Se a Dodge começar a competir na Copa na próxima temporada, a NASCAR terá então quatro fabricantes em sua divisão principal pela primeira vez desde 2012 – ano em que a Dodge competiu pela última vez na Copa. Chevrolet, Ford e Toyota estão consolidadas nas três séries nacionais da NASCAR há décadas.
A Dodge há muito almeja um retorno à Copa em 2028, mas a possibilidade de um cronograma acelerado pegou muitos na garagem de surpresa devido ao tempo necessário para projetar, testar e aprovar um carro e um motor.
Ainda existem desafios para que a Dodge esteja pronta até 2027, mas a empresa fez progressos em áreas-chave, disseram fontes da indústria. A carroceria do modelo Challenger proposta pela Dodge já passou por testes iniciais em túnel de vento. Ao mesmo tempo, a Stellantis, dona da Dodge, teve um avanço nas últimas semanas na forma como produziria motores, considerado o obstáculo mais complicado de superar.
Quando Stellantis fez o anúncio em junho de 2025 que sua popular marca Ram retornaria à Truck Series de terceiro nível da NASCAR após uma longa ausência, a empresa disse que tinha ambições de voltar à Copa, mas reconheceu que era um processo para chegar a esse ponto.
Qualquer retorno da Dodge será quase certamente com a Kaulig Racing, que possui dois fretamentos e fez parceria com a Stellantis para competir nesta temporada na Truck Series, onde Kaulig forma cinco equipes em tempo integral. Kaulig atualmente corre com carros Chevrolet na Cup, mas rompeu os laços com a Chevy para se alinhar com a Stellantis – com a intenção de eventualmente ser o carro-chefe da Dodge na Cup – e está livre para mudar para a Dodge.

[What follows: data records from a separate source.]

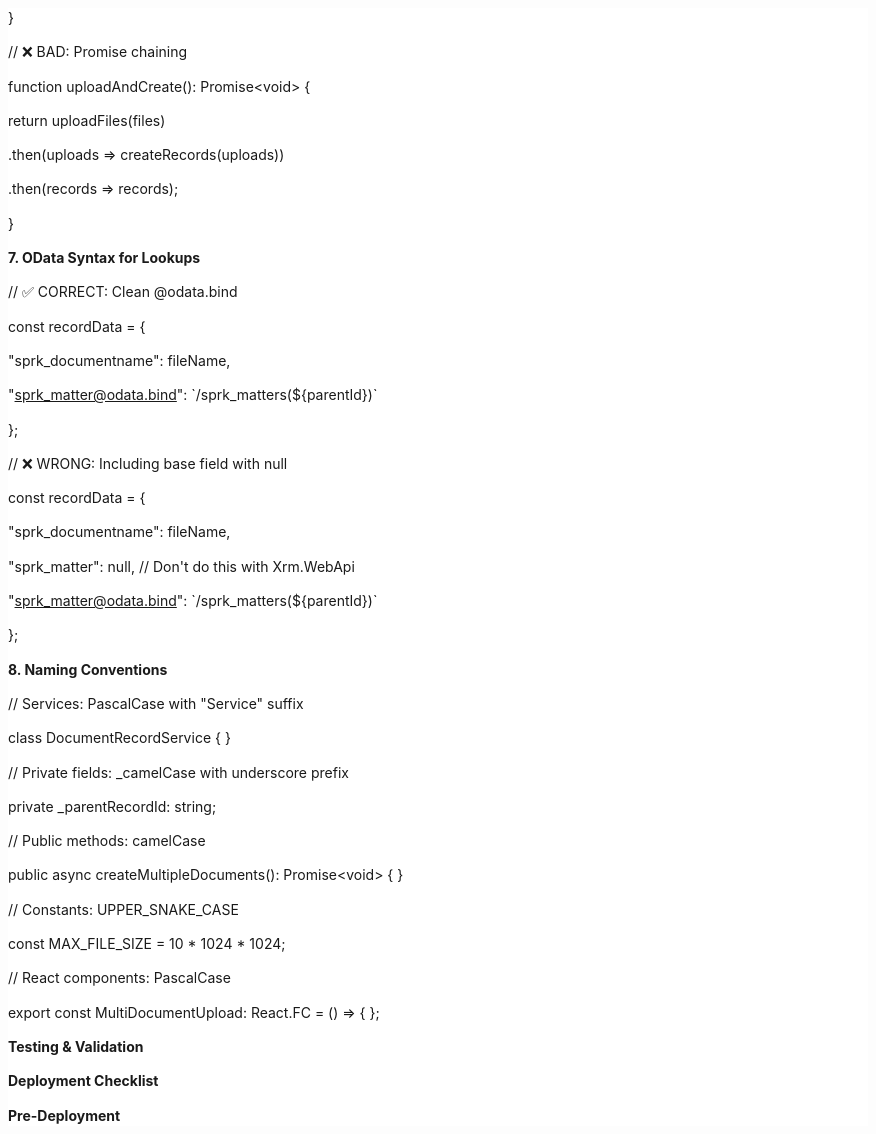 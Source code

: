 }

// ❌ BAD: Promise chaining

function uploadAndCreate(): Promise&lt;void&gt; {

return uploadFiles(files)

.then(uploads => createRecords(uploads))

.then(records => records);

}

**7\. OData Syntax for Lookups**

// ✅ CORRECT: Clean @odata.bind

const recordData = {

"sprk_documentname": fileName,

"<sprk_matter@odata.bind>": \`/sprk_matters(\${parentId})\`

};

// ❌ WRONG: Including base field with null

const recordData = {

"sprk_documentname": fileName,

"sprk_matter": null, // Don't do this with Xrm.WebApi

"<sprk_matter@odata.bind>": \`/sprk_matters(\${parentId})\`

};

**8\. Naming Conventions**

// Services: PascalCase with "Service" suffix

class DocumentRecordService { }

// Private fields: \_camelCase with underscore prefix

private \_parentRecordId: string;

// Public methods: camelCase

public async createMultipleDocuments(): Promise&lt;void&gt; { }

// Constants: UPPER_SNAKE_CASE

const MAX_FILE_SIZE = 10 \* 1024 \* 1024;

// React components: PascalCase

export const MultiDocumentUpload: React.FC = () => { };

**Testing & Validation**

**Deployment Checklist**

**Pre-Deployment**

O esperado retorno de Dodge à Copa não fará com que a NASCAR aumente o número de fretamentos disponíveis de 36 para 40, disseram fontes da liga O Atlético. As equipes detentoras de fretamentos têm fluxos de receita específicos garantidos, juntamente com uma vaga de largada em todas as corridas de 36 pontos da Copa, e o aumento dos fretamentos garantiria ao novo fabricante uma presença em todas as corridas – incluindo a corrida de assinatura da NASCAR, a Daytona 500 – sem tirar nada dos outros.

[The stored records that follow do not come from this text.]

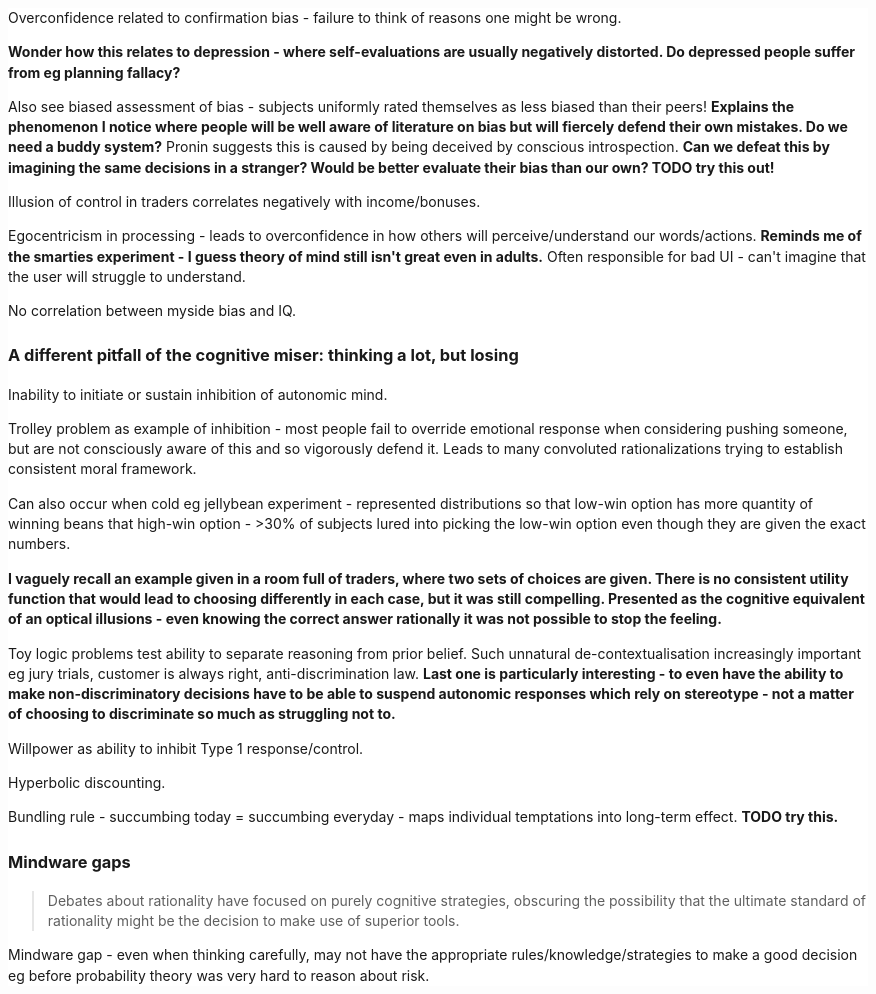 Overconfidence related to confirmation bias - failure to think of reasons one might be wrong.

__Wonder how this relates to depression - where self-evaluations are usually negatively distorted. Do depressed people suffer from eg planning fallacy?__

Also see biased assessment of bias - subjects uniformly rated themselves as less biased than their peers! __Explains the phenomenon I notice where people will be well aware of literature on bias but will fiercely defend their own mistakes. Do we need a buddy system?__ Pronin suggests this is caused by being deceived by conscious introspection. __Can we defeat this by imagining the same decisions in a stranger? Would be better evaluate their bias than our own? TODO try this out!__

Illusion of control in traders correlates negatively with income/bonuses.

Egocentricism in processing - leads to overconfidence in how others will perceive/understand our words/actions. __Reminds me of the smarties experiment - I guess theory of mind still isn't great even in adults.__ Often responsible for bad UI - can't imagine that the user will struggle to understand.

No correlation between myside bias and IQ.

### A different pitfall of the cognitive miser: thinking a lot, but losing

Inability to initiate or sustain inhibition of autonomic mind.

Trolley problem as example of inhibition - most people fail to override emotional response when considering pushing someone, but are not consciously aware of this and so vigorously defend it. Leads to many convoluted rationalizations trying to establish consistent moral framework.

Can also occur when cold eg jellybean experiment - represented distributions so that low-win option has more quantity of winning beans that high-win option - >30% of subjects lured into picking the low-win option even though they are given the exact numbers.

__I vaguely recall an example given in a room full of traders, where two sets of choices are given. There is no consistent utility function that would lead to choosing differently in each case, but it was still compelling. Presented as the cognitive equivalent of an optical illusions - even knowing the correct answer rationally it was not possible to stop the feeling.__

Toy logic problems test ability to separate reasoning from prior belief. Such unnatural de-contextualisation increasingly important eg jury trials, customer is always right, anti-discrimination law. __Last one is particularly interesting - to even have the ability to make non-discriminatory decisions have to be able to suspend autonomic responses which rely on stereotype - not a matter of choosing to discriminate so much as struggling not to.__

Willpower as ability to inhibit Type 1 response/control.

Hyperbolic discounting.

Bundling rule - succumbing today = succumbing everyday - maps individual temptations into long-term effect. __TODO try this.__

### Mindware gaps

> Debates about rationality have focused on purely cognitive strategies, obscuring the possibility that the ultimate standard of rationality might be the decision to make use of superior tools.

Mindware gap - even when thinking carefully, may not have the appropriate rules/knowledge/strategies to make a good decision eg before probability theory was very hard to reason about risk.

Mas a NASCAR e suas 15 equipes charter preferem manter os charters limitados a 36, aumentando assim o valor dos charters, que são estimados em quase US$ 100 milhões cada. Esta decisão também obriga efetivamente qualquer novo fabricante a alinhar-se com uma equipa existente, com a intenção de direcionar recursos e receitas para aumentar a competitividade dessa equipa e a competição geral na pista dentro do desporto.
A ascensão da Dodge à Copa seria uma vitória para a NASCAR, cuja liderança tem trabalhado extensivamente para garantir um quarto fabricante desde a saída da Dodge após a temporada de 2012. Ao longo do processo, os executivos namoraram vários fabricantes. A meta agora tem cada vez mais probabilidade de ser alcançada no próximo ano.